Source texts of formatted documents
* * *

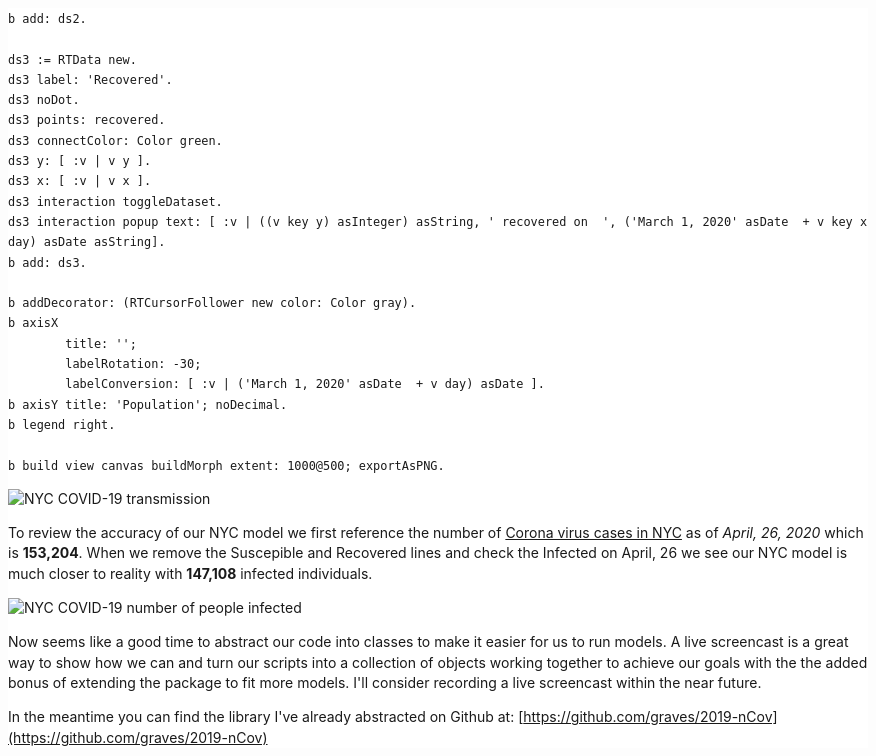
 ```smalltalk
b add: ds2.

ds3 := RTData new.
ds3 label: 'Recovered'.
ds3 noDot.
ds3 points: recovered.
ds3 connectColor: Color green.
ds3 y: [ :v | v y ].
ds3 x: [ :v | v x ].
ds3 interaction toggleDataset.
ds3 interaction popup text: [ :v | ((v key y) asInteger) asString, ' recovered on  ', ('March 1, 2020' asDate  + v key x day) asDate asString].
b add: ds3.

b addDecorator: (RTCursorFollower new color: Color gray).
b axisX
        title: '';
        labelRotation: -30;
        labelConversion: [ :v | ('March 1, 2020' asDate  + v day) asDate ].
b axisY title: 'Population'; noDecimal.
b legend right.

b build view canvas buildMorph extent: 1000@500; exportAsPNG.
```

![NYC COVID-19 transmission](https://i.imgur.com/YiHVSiH.png)

To review the accuracy of our NYC model we first reference the number of [Corona virus cases in NYC](https://www1.nyc.gov/site/doh/covid/covid-19-data.page) as of *April, 26, 2020* which is **153,204**. When we remove the Suscepible and Recovered lines and check the Infected on April, 26 we see our NYC model is much closer to reality with **147,108** infected individuals.

![NYC COVID-19 number of people infected](https://i.imgur.com/fzq2Wh2.png)

Now seems like a good time to abstract our code into classes to make it easier for us to run models. A live screencast is a great way to show how we can and turn our scripts into a collection of objects working together to achieve our goals with the the added bonus of extending the package to fit more models. I'll consider recording a live screencast within the near future.

In the meantime you can find the library I've already abstracted on Github at: [https://github.com/graves/2019-nCov](https://github.com/graves/2019-nCov)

* * *

**WHAT TO WORK ON**
In the entries above, count each line containing the word "Color" and reply with only the count.

**RESULT FOR THIS TASK**
2